Cryptography Pseudo random

Question

Going through some CTFs tasks I stumbled upon interesting challenge. Following programme will take in flag text file containing single line of random alphanum characters (flag). Will run it though random character rotation and return a string

import random,string

flag = "FLAG:"+open("flag", "r").read()[:-1]
encflag = ""
random.seed("random")
for c in flag:
  if c.islower():
    #rotate number around alphabet a random amount
    encflag += chr((ord(c)-ord('a')+random.randrange(0,26))%26 + ord('a'))
  elif c.isupper():
    encflag += chr((ord(c)-ord('A')+random.randrange(0,26))%26 + ord('A'))
  elif c.isdigit():
    encflag += chr((ord(c)-ord('0')+random.randrange(0,10))%10 + ord('0'))
  else:
    encflag += c
print "Unguessably Randomized Flag: "+encflag

Output : BNZQ:1l36de9583w5516fv3b8691102224f3e

Anyone can explain this can be solved?

Answer 1

As the random is seeded it should generate the same stream of ranges.
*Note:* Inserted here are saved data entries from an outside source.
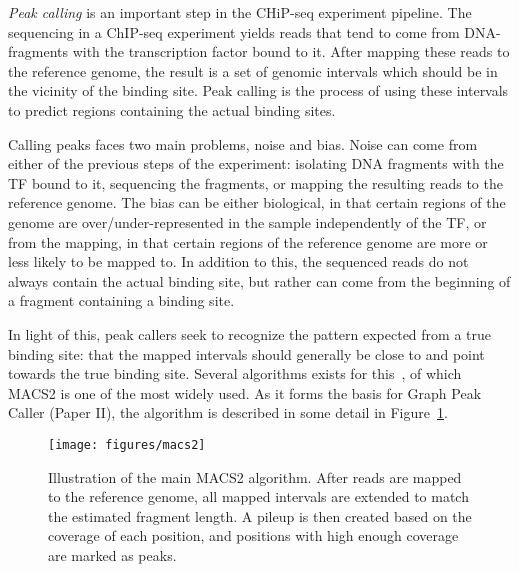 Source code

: \emph{Peak calling} is an important step in the CHiP-seq experiment pipeline.
The sequencing in a ChIP-seq experiment yields reads that tend to come from DNA-fragments with the transcription factor bound to it.
After mapping these reads to the reference genome, the result is a set of genomic intervals which should be in the vicinity of the binding site.
Peak calling is the process of using these intervals to predict regions containing the actual binding sites. 

Calling peaks faces two main problems, noise and bias.
Noise can come from either of the previous steps of the experiment: isolating DNA fragments with the TF bound to it, sequencing the fragments, or mapping the resulting reads to the reference genome.
The bias can be either biological, in that certain regions of the genome are over/under-represented in the sample independently of the TF, or from the mapping, in that certain regions of the reference genome are more or less likely to be mapped to.
In addition to this, the sequenced reads do not always contain the actual binding site, but rather can come from the beginning of a fragment containing a binding site. 

In light of this, peak callers seek to recognize the pattern expected from a true binding site: that the mapped intervals should generally be close to and point towards the true binding site.
Several algorithms exists for this~\cite{SPP, macs}, of which MACS2 is one of the most widely used.
As it forms the basis for Graph Peak Caller (Paper II), the algorithm is described in some detail in Figure~\ref{fig:macs}.

\begin{figure}
  \texttt{[image: figures/macs2]}
  \caption{
    Illustration of the main MACS2 algorithm.
    After reads are mapped to the reference genome, all mapped intervals are extended to match the estimated fragment length.
    A pileup is then created based on the coverage of each position, and positions with high enough coverage are marked as peaks.}
  \label{fig:macs}
\end{figure}

% 
% 
% 
% 
% 
% 
% 
% 
% 
% 
% 
% 
% 
% 
% 
% 
% 
% 
% 
% 
% 
% 
% 
% 
% 
% 
% 
% 
% 
% 
% 
% 
% 
% 
% 
% 
% 
% 
% 
% 
% 
% 
% 
% 
% 
% 
% 
% 
% 
% 
% 
% 
% 
% 
% 
% 
% 
% 
% 
% 
% 
% 
% 
% 
% 
% 
% 
% 
% 
% 
% 
% 
% 
% 
% 
% 
% 
% 
% 
% 
% 
% 
% 
% 
% 
% 
% 
% 
% 
% 
% 
% 
% 
% 
% 
% 
% 
% 
% 
% 
% 
% 
% 
% 
% 
% 
% 
% 
% 
% 
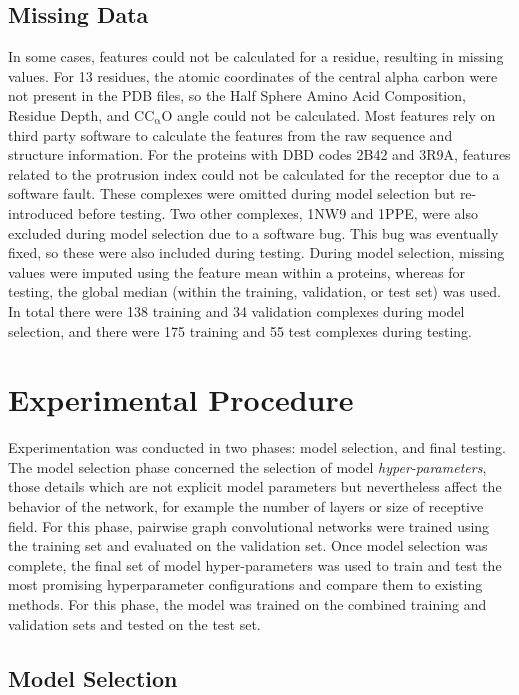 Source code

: \subsection{Missing Data}
In some cases, features could not be calculated for a residue, resulting in missing values.
For 13 residues, the atomic coordinates of the central alpha carbon were not present in the PDB files, so the Half Sphere Amino Acid Composition, Residue Depth, and $\mathrm{C C_{\alpha} O}$ angle could not be calculated.
Most features rely on third party software to calculate the features from the raw sequence and structure information.
For the proteins with DBD codes 2B42 and 3R9A, features related to the protrusion index could not be calculated for the receptor due to a software fault.
These complexes were omitted during model selection but re-introduced before testing.
Two other complexes, 1NW9 and 1PPE, were also excluded during model selection due to a software bug.
This bug was eventually fixed, so these were also included during testing. 
During model selection, missing values were imputed using the feature mean within a proteins, whereas for testing, the global median (within the training, validation, or test set) was used.
In total there were 138 training and 34 validation complexes during model selection, and there were 175 training and 55 test complexes during testing.

\section{Experimental Procedure}

Experimentation was conducted in two phases: model selection, and final testing.
The model selection phase concerned the selection of model \emph{hyper-parameters}, those details which are not explicit model parameters but nevertheless affect the behavior of the network, for example the number of layers or size of receptive field.
For this phase, pairwise graph convolutional networks were trained using the training set and evaluated on the validation set.
Once model selection was complete, the final set of model hyper-parameters was used to train and test the most promising hyperparameter configurations and compare them to existing methods.
For this phase, the model was trained on the combined training and validation sets and tested on the test set.


\subsection{Model Selection}

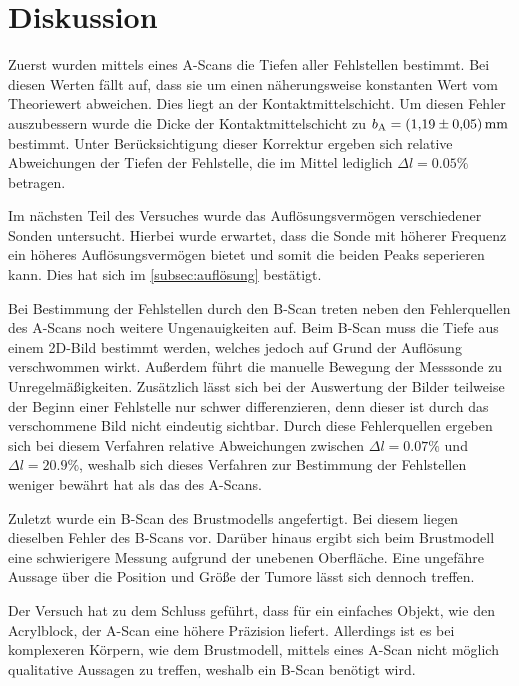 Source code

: \section{Diskussion}
\label{sec:Diskussion} 
Zuerst wurden mittels eines A-Scans die Tiefen aller Fehlstellen bestimmt. Bei diesen Werten fällt auf, dass sie um einen näherungsweise konstanten Wert vom Theoriewert abweichen.
Dies liegt an der Kontaktmittelschicht. Um diesen Fehler auszubessern wurde die Dicke der Kontaktmittelschicht zu $b_\text{A} = \qty{1.19 +- 0.05}{\milli\metre}$ bestimmt. 
Unter Berücksichtigung dieser Korrektur ergeben sich relative Abweichungen der Tiefen der Fehlstelle, die im Mittel lediglich $\Delta l = 0.05\%$ betragen. 

Im nächsten Teil des Versuches wurde das Auflösungsvermögen verschiedener Sonden untersucht. Hierbei wurde erwartet, dass die Sonde mit höherer Frequenz
ein höheres Auflösungsvermögen bietet und somit die beiden Peaks 
seperieren kann. Dies hat sich im \autoref{subsec:auflösung} bestätigt. 

Bei Bestimmung der Fehlstellen durch den B-Scan treten neben den Fehlerquellen des A-Scans noch weitere Ungenauigkeiten auf.
Beim B-Scan muss die Tiefe aus einem 2D-Bild bestimmt werden, welches jedoch auf Grund der Auflösung verschwommen wirkt. Außerdem führt die manuelle Bewegung der Messsonde
zu Unregelmäßigkeiten. Zusätzlich lässt sich bei der Auswertung der Bilder teilweise der Beginn einer Fehlstelle nur schwer differenzieren, denn dieser ist durch das 
verschommene Bild nicht eindeutig sichtbar. Durch diese Fehlerquellen ergeben sich bei diesem Verfahren relative 
Abweichungen zwischen $\Delta l = 0.07\%$ und $\Delta l = 20.9\%$, weshalb 
sich dieses Verfahren zur Bestimmung der Fehlstellen weniger bewährt hat als das des A-Scans. 

Zuletzt wurde ein B-Scan des Brustmodells angefertigt. Bei diesem liegen dieselben Fehler des B-Scans
vor. Darüber hinaus ergibt sich beim Brustmodell eine schwierigere Messung aufgrund der unebenen Oberfläche.
Eine ungefähre Aussage über die Position und Größe der Tumore lässt sich dennoch treffen. 

Der Versuch hat zu dem Schluss geführt, dass für ein einfaches Objekt, wie den Acrylblock, 
der A-Scan eine höhere Präzision liefert. Allerdings ist es bei komplexeren Körpern, wie dem Brustmodell, mittels eines A-Scan nicht möglich qualitative Aussagen zu treffen,
weshalb ein B-Scan benötigt wird.
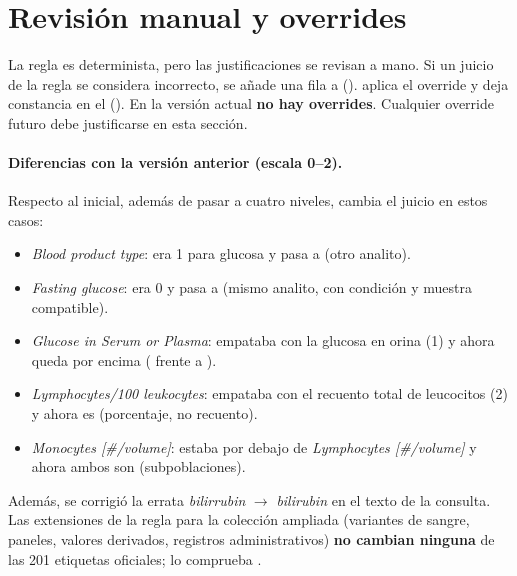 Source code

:\documentclass[11pt,a4paper]{article}
\begin{document}
\begin{table}[h]
\centering
\footnotesize

\caption{Documentos del Excel con relevancia mayor que 0 en las consultas oficiales. El resto (61--63 por consulta) son .}
\end{table}

\begin{table}[h]
\centering
\footnotesize

\caption{Ejemplos de etiquetado de documentos de la colección, con las tres dimensiones del juicio. Incluye distractores difíciles
(\emph{Methylene chloride}, \emph{C reactive protein}) y registros administrativos (\emph{Platelets given}).}
\end{table}

\section{Revisión manual y overrides}

La regla es determinista, pero las justificaciones se revisan a mano. Si un juicio de la regla se considera
incorrecto, se añade una fila a  ().
 aplica el override y deja constancia en el 
(). En la versión actual \textbf{no hay overrides}. Cualquier override futuro
debe justificarse en esta sección.

\paragraph{Diferencias con la versión anterior (escala 0--2).} Respecto al  inicial,
además de pasar a cuatro niveles, cambia el juicio en estos casos:
\begin{itemize}
\item \emph{Blood product type}: era 1 para glucosa y pasa a  (otro analito).
\item \emph{Fasting glucose}: era 0 y pasa a  (mismo analito, con condición y muestra compatible).
\item \emph{Glucose in Serum or Plasma}: empataba con la glucosa en orina (1) y ahora queda por encima ( frente a ).
\item \emph{Lymphocytes/100 leukocytes}: empataba con el recuento total de leucocitos (2) y ahora es  (porcentaje, no recuento).
\item \emph{Monocytes [\#/volume]}: estaba por debajo de \emph{Lymphocytes [\#/volume]} y ahora ambos son  (subpoblaciones).
\end{itemize}
Además, se corrigió la errata \emph{bilirrubin} $\rightarrow$ \emph{bilirubin} en el texto de la consulta.
Las extensiones de la regla para la colección ampliada (variantes de sangre, paneles, valores derivados,
registros administrativos) \textbf{no cambian ninguna} de las 201 etiquetas oficiales; lo comprueba .
\end{document}
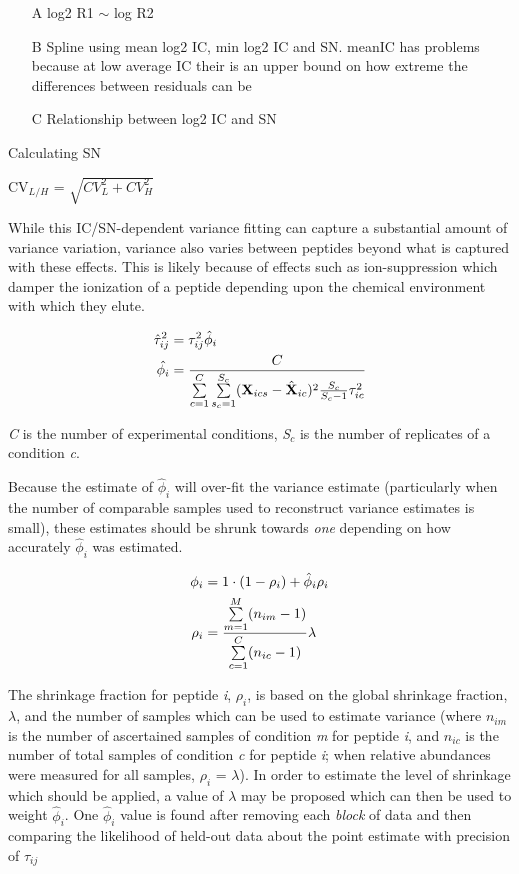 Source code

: \documentclass[12pt]{article}
\begin{document}
\color{red}
\begin{itemize}
\item[A] log2 R1 $\sim$ log R2
\item[B] Spline using mean log2 IC, min log2 IC and SN.
meanIC has problems because at low average IC their is an upper bound on how extreme the differences between residuals can be
\item[C] Relationship between log2 IC and SN
\end{itemize}

Calculating SN

CV$_{L/H}$ = $\sqrt{CV_{L}^{2} + CV_{H}^2}$

\color{black}


While this IC/SN-dependent variance fitting can capture a substantial amount of variance variation, variance also varies between peptides beyond what is captured with these effects.  This is likely because of effects such as ion-suppression which damper the ionization of a peptide depending upon the chemical environment with which they elute.  

\begin{align}
\hat{\tau}^{2}_{ij} &= \tau^{2}_{ij}\hat{\phi}_{i}\notag\\
\hat{\phi_{i}} &= \frac{C}{\sum\limits_{c = 1}^{C}\sum\limits_{s_{c} = 1}^{S_{c}}(\textbf{X}_{ics} - \hat{\textbf{X}}_{ic})^{2}\frac{S_{c}}{S_{c} - 1}\tau^{2}_{ic}}
\end{align}

\textit{C} is the number of experimental conditions, \textit{S}$_{c}$ is the number of replicates of a condition \textit{c}.

Because the estimate of $\hat{\phi}_{i}$ will over-fit the variance estimate (particularly when the number of comparable samples used to reconstruct variance estimates is small), these estimates should be shrunk towards \textit{one} depending on how accurately $\hat{\phi}_{i}$ was estimated.

\begin{align}
\phi_{i} &= 1\cdot(1-\rho_{i}) + \hat{\phi}_{i}\rho_{i}\notag\\
\rho_{i} &= \frac{\sum\limits_{m=1}^{M}(n_{im} - 1)}{\sum\limits_{c=1}^{C}(n_{ic} - 1)}\lambda
\end{align}

The shrinkage fraction for peptide \textit{i}, $\rho_{i}$, is based on the global shrinkage fraction, $\lambda$, and the number of samples which can be used to estimate variance (where $\textit{n}_{im}$ is the number of ascertained samples of condition \textit{m} for peptide \textit{i}, and $\textit{n}_{ic}$ is the number of total samples of condition \textit{c} for peptide \textit{i}; when relative abundances were measured for all samples, $\rho_{i}$ = $\lambda$).  In order to estimate the level of shrinkage which should be applied, a value of $\lambda$ may be proposed which can then be used to weight $\hat{\phi}_{i}$.  One $\hat{\phi}_{i}$ value is found after removing each \textit{block} of data and then comparing the likelihood of held-out data about the point estimate with precision of $\tau_{ij}$
\end{document}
So you can use the same function but you should change:

encflag += chr((ord(c)-ord('a')+random.randrange(0,26))%26 + ord('a'))

into

encflag += chr((ord(c)-ord('a')-random.randrange(0,26))%26 + ord('a'))
//                change here -^

for all of the three lines.

This should work - until somebody puts a different, more efficient algorithm in the place of random at least, changes the handling of the seed, etc.

---

This is a bad stream cipher implemented using random, don't use it for anything serious. And, as using a non-cryptographic RNG instead of a stream cipher is rather stupid even for crypto demo code, I would not use it for learning purposes either.